Some mild cases may resolve spontaneously. Late abortion or normal delivery can exacerbate the condition. Once the lungs, heart, kidneys, or other organs are involved, the condition deteriorates rapidly, with 20–40% of patients dying from renal failure. Patients with serum creatinine levels >6 mg/dl have a particularly poor prognosis. Dialysis and kidney transplantation may help prolong the patient's life.

bubble_chart Differentiation

(1) Localized scleroderma needs to be differentiated from the following diseases.

1. Atrophoderma: The early lesions vary in size, appearing skin-colored or bluish-white, slightly depressed or raised, with a wrinkled surface and no hardness upon touch.

2. Lichen sclerosus et atrophicus: The skin lesions are shiny, pale purple, flat papules of varying sizes, often clustered but not merging. The surface has follicular keratotic plugs, sometimes with blisters, gradually leading to skin atrophy.

(2) Systemic sclerosis needs to be differentiated from the following diseases.

1. Adult scleredema: Skin lesions usually start from the head and neck, spreading to the shoulders and back, with deep dermal swelling and stiffness. There is no local pigmentation, atrophy, or hair loss, and it tends to resolve spontaneously.

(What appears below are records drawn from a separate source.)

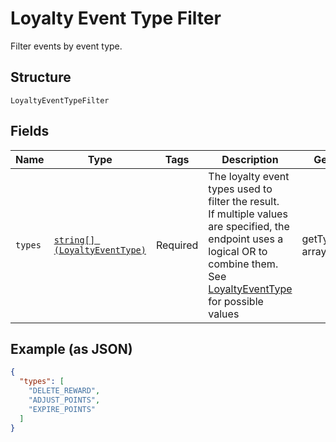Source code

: 
# Loyalty Event Type Filter

Filter events by event type.

## Structure

`LoyaltyEventTypeFilter`

## Fields

| Name | Type | Tags | Description | Getter | Setter |
|  --- | --- | --- | --- | --- | --- |
| `types` | [`string[] (LoyaltyEventType)`](/doc/models/loyalty-event-type.md) | Required | The loyalty event types used to filter the result.<br>If multiple values are specified, the endpoint uses a<br>logical OR to combine them.<br>See [LoyaltyEventType](#type-loyaltyeventtype) for possible values | getTypes(): array | setTypes(array types): void |

## Example (as JSON)

```json
{
  "types": [
    "DELETE_REWARD",
    "ADJUST_POINTS",
    "EXPIRE_POINTS"
  ]
}
```

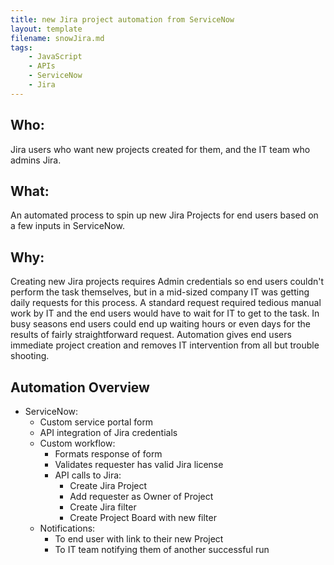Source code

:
 ```yaml
---
title: new Jira project automation from ServiceNow
layout: template
filename: snowJira.md
tags:
    - JavaScript
    - APIs
    - ServiceNow
    - Jira
---
```


## Who:
Jira users who want new projects created for them, and the IT team who admins Jira.
## What:
An automated process to spin up new Jira Projects for end users based on a few inputs in ServiceNow.
## Why:
Creating new Jira projects requires Admin credentials so end users couldn't perform the task themselves, but in a mid-sized company IT was getting daily requests for this process. A standard request required tedious manual work by IT and the end users would have to wait for IT to get to the task. In busy seasons end users could end up waiting hours or even days for the results of fairly straightforward request. Automation gives end users immediate project creation and removes IT intervention from all but trouble shooting.
## Automation Overview
* ServiceNow:
    * Custom service portal form
    * API integration of Jira credentials
    * Custom workflow:
        * Formats response of form
        * Validates requester has valid Jira license
        * API calls to Jira:
            * Create Jira Project
            * Add requester as Owner of Project
            * Create Jira filter
            * Create Project Board with new filter
    * Notifications:
        * To end user with link to their new Project
        * To IT team notifying them of another successful run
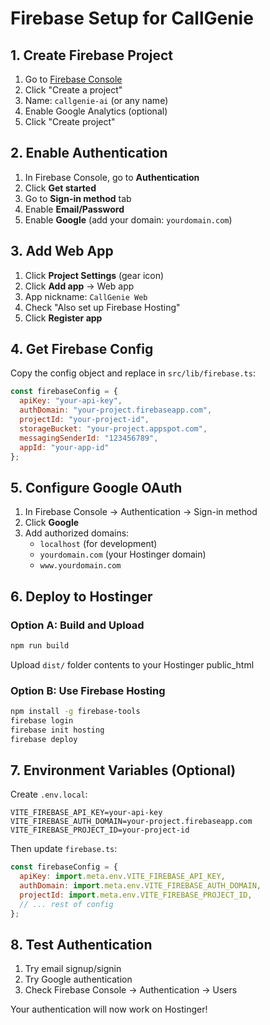 # Firebase Setup for CallGenie

## 1. Create Firebase Project

1. Go to [Firebase Console](https://console.firebase.google.com/)
2. Click "Create a project"
3. Name: `callgenie-ai` (or any name)
4. Enable Google Analytics (optional)
5. Click "Create project"

## 2. Enable Authentication

1. In Firebase Console, go to **Authentication**
2. Click **Get started**
3. Go to **Sign-in method** tab
4. Enable **Email/Password**
5. Enable **Google** (add your domain: `yourdomain.com`)

## 3. Add Web App

1. Click **Project Settings** (gear icon)
2. Click **Add app** → Web app
3. App nickname: `CallGenie Web`
4. Check "Also set up Firebase Hosting"
5. Click **Register app**

## 4. Get Firebase Config

Copy the config object and replace in `src/lib/firebase.ts`:

```javascript
const firebaseConfig = {
  apiKey: "your-api-key",
  authDomain: "your-project.firebaseapp.com",
  projectId: "your-project-id",
  storageBucket: "your-project.appspot.com",
  messagingSenderId: "123456789",
  appId: "your-app-id"
};
```

## 5. Configure Google OAuth

1. In Firebase Console → Authentication → Sign-in method
2. Click **Google**
3. Add authorized domains:
   - `localhost` (for development)
   - `yourdomain.com` (your Hostinger domain)
   - `www.yourdomain.com`

## 6. Deploy to Hostinger

### Option A: Build and Upload
```bash
npm run build
```
Upload `dist/` folder contents to your Hostinger public_html

### Option B: Use Firebase Hosting
```bash
npm install -g firebase-tools
firebase login
firebase init hosting
firebase deploy
```

## 7. Environment Variables (Optional)

Create `.env.local`:
```
VITE_FIREBASE_API_KEY=your-api-key
VITE_FIREBASE_AUTH_DOMAIN=your-project.firebaseapp.com
VITE_FIREBASE_PROJECT_ID=your-project-id
```

Then update `firebase.ts`:
```javascript
const firebaseConfig = {
  apiKey: import.meta.env.VITE_FIREBASE_API_KEY,
  authDomain: import.meta.env.VITE_FIREBASE_AUTH_DOMAIN,
  projectId: import.meta.env.VITE_FIREBASE_PROJECT_ID,
  // ... rest of config
};
```

## 8. Test Authentication

1. Try email signup/signin
2. Try Google authentication
3. Check Firebase Console → Authentication → Users

Your authentication will now work on Hostinger!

2. Mixed connective tissue disease: Patients exhibit a combination of systemic lupus erythematosus, scleroderma, dermatomyositis, or polymyositis, including Raynaud's phenomenon, non-pitting edema of the face and hands, sausage-like finger swelling, fever, non-erosive polyarthritis, muscle weakness, or myalgia. Antibodies to extractable nuclear antigen (ENA) and RNP may show high-titer positive reactions.